Rebecca Fox Starr’s third book features a mother teaching her daughter about depression and difficult emotions.
by Tara Behan
It’s mid-March and a mere four days before the publication date of Rebecca Fox Starr’s third book, Mommy Ever After. Starr, who lives with her family in Wynnewood, just got a major plug for her soon-to-be released children’s book by being on Vanity Fair’s Inside the Hive podcast. Turns out that Starr’s younger sister, Emily Jane Fox, is a national correspondent at Vanity Fair and co-host of the popular weekly podcast. On its March 11 episode, Inside the Hive tackled the subject of “The Human Toll of Putin’s War.” Starr lent her expertise on how parents can talk to their children about things like the war in Ukraine.
“Tell them, ‘This is sad for me, too,’” Starr recommended to listeners. “It’s about normalizing the fact that they’re going to feel negative emotions like fear or sadness and we as parents feel the same emotions, too. I think showing vulnerability as a parent is one of the most empowering things we can do for our children. It models such good behavior for them. Their ability to show vulnerability is crucial in their development.”
That same sentiment of normalizing difficult emotions like fear, sadness and loneliness is at the heart of her Mommy Ever After book. Based loosely on her own relationship with her young daughter, Starr writes the story through mother and daughter characters. While telling bedtime stories, the mother in the story finishes tales with: “And they lived mommy ever after. Because we are not always going to feel happy, but I am always going to be your mommy.”
“Happily ever after” isn’t realistic; explaining that to children in a comforting way will help them process the myriad of emotions that they feel. “I say to my daughter and son, ‘I struggle, you will struggle, but I’m always your mommy. I always love you and we’re always connected, even when I’m sad. That sadness will pass,’” says Starr. “I can’t promise my children that everything is always going to be okay. But I can promise that they will get through whatever they are feeling because they are strong.”
Being aware of her emotions and taking care of her mental health came to the forefront for Starr back in 2013 when she suffered from severe postpartum depression after the birth of her second child. “I didn’t have postpartum after my daughter, so I didn’t know what I was experiencing after the birth of my son,” she says. “When I think about this time eight years ago, I was in a really rough spot. I didn’t know if I would be alive.”
With proper medical care, Starr got through her depression and went on to write two books. Beyond the Baby Blues: Anxiety and Depression During and After Pregnancy was published in 2018. Starr’s second book, Baby Ever After: Expanding Your Family After Postpartum Depression, was released in 2020. She also shared her experiences on her Mommy Ever After blog, which she started after the birth of her daughter.
While it was difficult to be public about that devastating time in her life, Starr wanted to advocate for other mothers. “I was so lucky that I survived. So many women are not as lucky as I have been,” she says. “How can I not help other women so they don’t have to suffer as much as I did?

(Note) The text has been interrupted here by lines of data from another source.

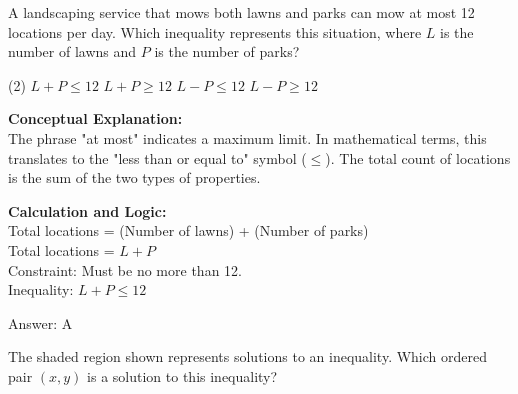 \documentclass[11pt,paper=a4,answers]{exam}
\begin{document}
\begin{questions}
\pointsinrightmargin
\pointsdroppedatright
\marksnotpoints
{}
\pointformat{\boldmath\themarginpoints}
\bracketedpoints




\question
A landscaping service that mows both lawns and parks can mow at most 12 locations per day. Which inequality represents this situation, where $L$ is the number of lawns and $P$ is the number of parks?
\begin{tasks}(2)
    \task $L + P \le 12$
    \task $L + P \ge 12$
    \task $L - P \le 12$
    \task $L - P \ge 12$
\end{tasks}

\begin{solution}
\textbf{Conceptual Explanation:} \\
The phrase "at most" indicates a maximum limit. In mathematical terms, this translates to the "less than or equal to" symbol ($\le$). The total count of locations is the sum of the two types of properties.

\vspace{10pt}
\textbf{Calculation and Logic:} \\
Total locations = (Number of lawns) + (Number of parks) \\
Total locations = $L + P$ \\
Constraint: Must be no more than 12. \\
Inequality: $L + P \le 12$

\vspace{15pt}
Answer: \colorbox{yellow!100}{A}
\end{solution}

\question
The shaded region shown represents solutions to an inequality. Which ordered pair $(x, y)$ is a solution to this inequality?

\begin{center}
\end{center}
\end{questions}
\end{document}
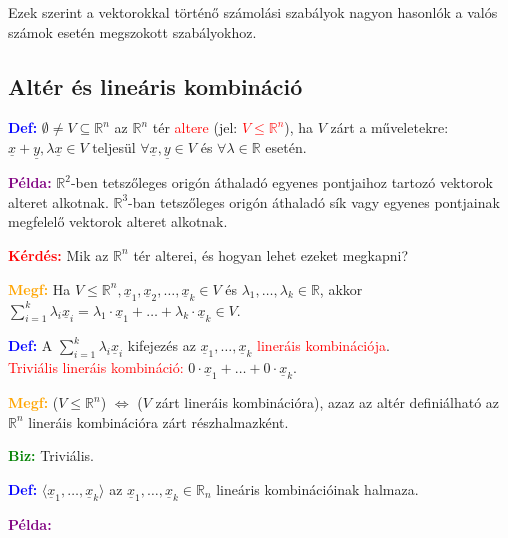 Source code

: \documentclass[../szamtud.tex]{subfiles}
\begin{document}
        Ezek szerint a vektorokkal történő számolási szabályok nagyon hasonlók a valós számok esetén megszokott szabályokhoz.

    \subsection{Altér és lineáris kombináció}

        \textcolor{blue}{\textbf{Def:}} $\emptyset \neq V \subseteq \mathbb{R}^n$ az $\mathbb{R}^n$ tér \textcolor{red}{altere} (jel: \textcolor{red}{$V \leq \mathbb{R}^n$}), ha $V$ zárt a műveletekre: $\underline{x} + \underline{y}, \lambda \underline{x} \in V$ teljesül $\forall \underline{x},\underline{y} \in V$ és $\forall \lambda \in \mathbb{R}$ esetén. 

        \textcolor{purple}{\textbf{Példa:}} $\mathbb{R}^2$-ben tetszőleges origón áthaladó egyenes pontjaihoz tartozó vektorok alteret alkotnak. $\mathbb{R}^3$-ban tetszőleges origón áthaladó sík vagy egyenes pontjainak megfelelő vektorok alteret alkotnak.

        \textcolor{red}{\textbf{Kérdés:}} Mik az $\mathbb{R}^n$ tér alterei, és hogyan lehet ezeket megkapni?

        \textcolor{orange}{\textbf{Megf:}} Ha $V \leq \mathbb{R}^n, \underline{x}_1, \underline{x}_2, \dots, \underline{x}_k \in V$ és $\lambda_1, \dots, \lambda_k \in \mathbb{R}$, akkor $\sum_{i=1}^{k} \lambda_i \underline{x}_i = \lambda_1\cdot \underline{x}_1 + \dots + \lambda_k \cdot \underline{x}_k \in V$.

        \textcolor{blue}{\textbf{Def:}} A $\sum_{i=1}^{k} \lambda_i\underline{x}_i$ kifejezés az $\underline{x}_1, \dots, \underline{x}_k$ \textcolor{red}{lineráis kombinációja}. \\ \textcolor{red}{Triviális lineráis kombináció:} $0 \cdot \underline{x}_1 + \dots + 0 \cdot \underline{x}_k$.

        \textcolor{orange}{\textbf{Megf:}} ($V \leq \mathbb{R}^n$) $\Longleftrightarrow$ ($V$ zárt lineráis kombinációra), azaz az altér definiálható az $\mathbb{R}^n$ lineráis kombinációra zárt részhalmazként. 

        \textcolor{green}{\textbf{Biz:}} Triviális.

        \textcolor{blue}{\textbf{Def:}} $ \langle \underline{x}_1, \dots, \underline{x}_k \rangle$ az $\underline{x}_1, \dots, \underline{x}_k \in \mathbb{R}_n$ lineáris kombinációinak halmaza.

        \textcolor{purple}{\textbf{Példa:}}
\end{document}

If speaking out helps one person feel less alone, I’m glad to share it. And mothers said it did.”
Last year, Starr decided to take her mental health advocacy work further by forming the company EVER, Inc. with two of her best friends. Through EVER (Empowerment Via Evaluation of Risk), Starr and her team are dedicated to improving access to, and the quality of, maternal mental healthcare. This is now her life’s work. “We have improved upon the existing screening tools that are used for mental health issues like postpartum depression,” says Starr. “It’s very early on. There’s not an appropriate level of care for postpartum depression and I’m hoping to help fix it.” And she’ll continue telling stories. Her fourth book is due in 2024.